#### WHAT TO DO:
Your answer should consist of the lines below that hold the word "repository".

━━━ INPUT FOR THIS TASK

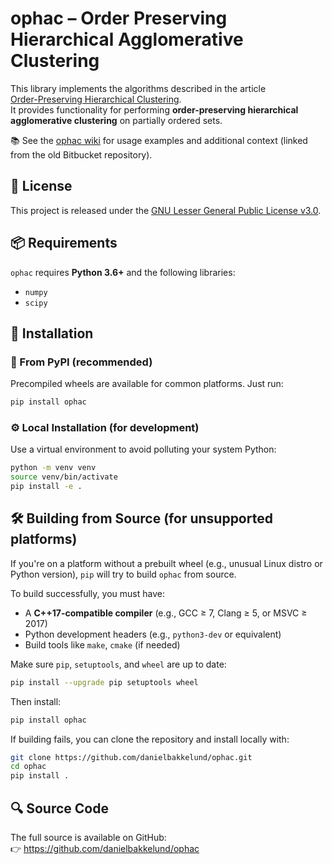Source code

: 
# ophac – Order Preserving Hierarchical Agglomerative Clustering

This library implements the algorithms described in the article  
[Order-Preserving Hierarchical Clustering](https://link.springer.com/article/10.1007/s10994-021-06125-0).  
It provides functionality for performing **order-preserving hierarchical agglomerative clustering** on partially ordered sets.

📚 See the [ophac wiki](https://bitbucket.org/Bakkelund/ophac/wiki/Home) for usage examples and additional context (linked from the old Bitbucket repository).

## 🧾 License

This project is released under the [GNU Lesser General Public License v3.0](https://www.gnu.org/licenses/lgpl-3.0.en.html).

## 📦 Requirements

`ophac` requires **Python 3.6+** and the following libraries:

- `numpy`
- `scipy`

## 🚀 Installation

### 🔁 From PyPI (recommended)

Precompiled wheels are available for common platforms. Just run:

```bash
pip install ophac
```

### ⚙️ Local Installation (for development)

Use a virtual environment to avoid polluting your system Python:

```bash
python -m venv venv
source venv/bin/activate
pip install -e .
```

## 🛠️ Building from Source (for unsupported platforms)

If you're on a platform without a prebuilt wheel (e.g., unusual Linux distro or Python version), `pip` will try to build `ophac` from source.

To build successfully, you must have:

- A **C++17-compatible compiler** (e.g., GCC ≥ 7, Clang ≥ 5, or MSVC ≥ 2017)
- Python development headers (e.g., `python3-dev` or equivalent)
- Build tools like `make`, `cmake` (if needed)

Make sure `pip`, `setuptools`, and `wheel` are up to date:

```bash
pip install --upgrade pip setuptools wheel
```

Then install:

```bash
pip install ophac
```

If building fails, you can clone the repository and install locally with:

```bash
git clone https://github.com/danielbakkelund/ophac.git
cd ophac
pip install .
```

## 🔍 Source Code

The full source is available on GitHub:  
👉 <https://github.com/danielbakkelund/ophac>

━━━━━━

#### PROBLEM SOLUTION:
📚 See the [ophac wiki](https://bitbucket.org/Bakkelund/ophac/wiki/Home) for usage examples and additional context (linked from the old Bitbucket repository).
If building fails, you can clone the repository and install locally with:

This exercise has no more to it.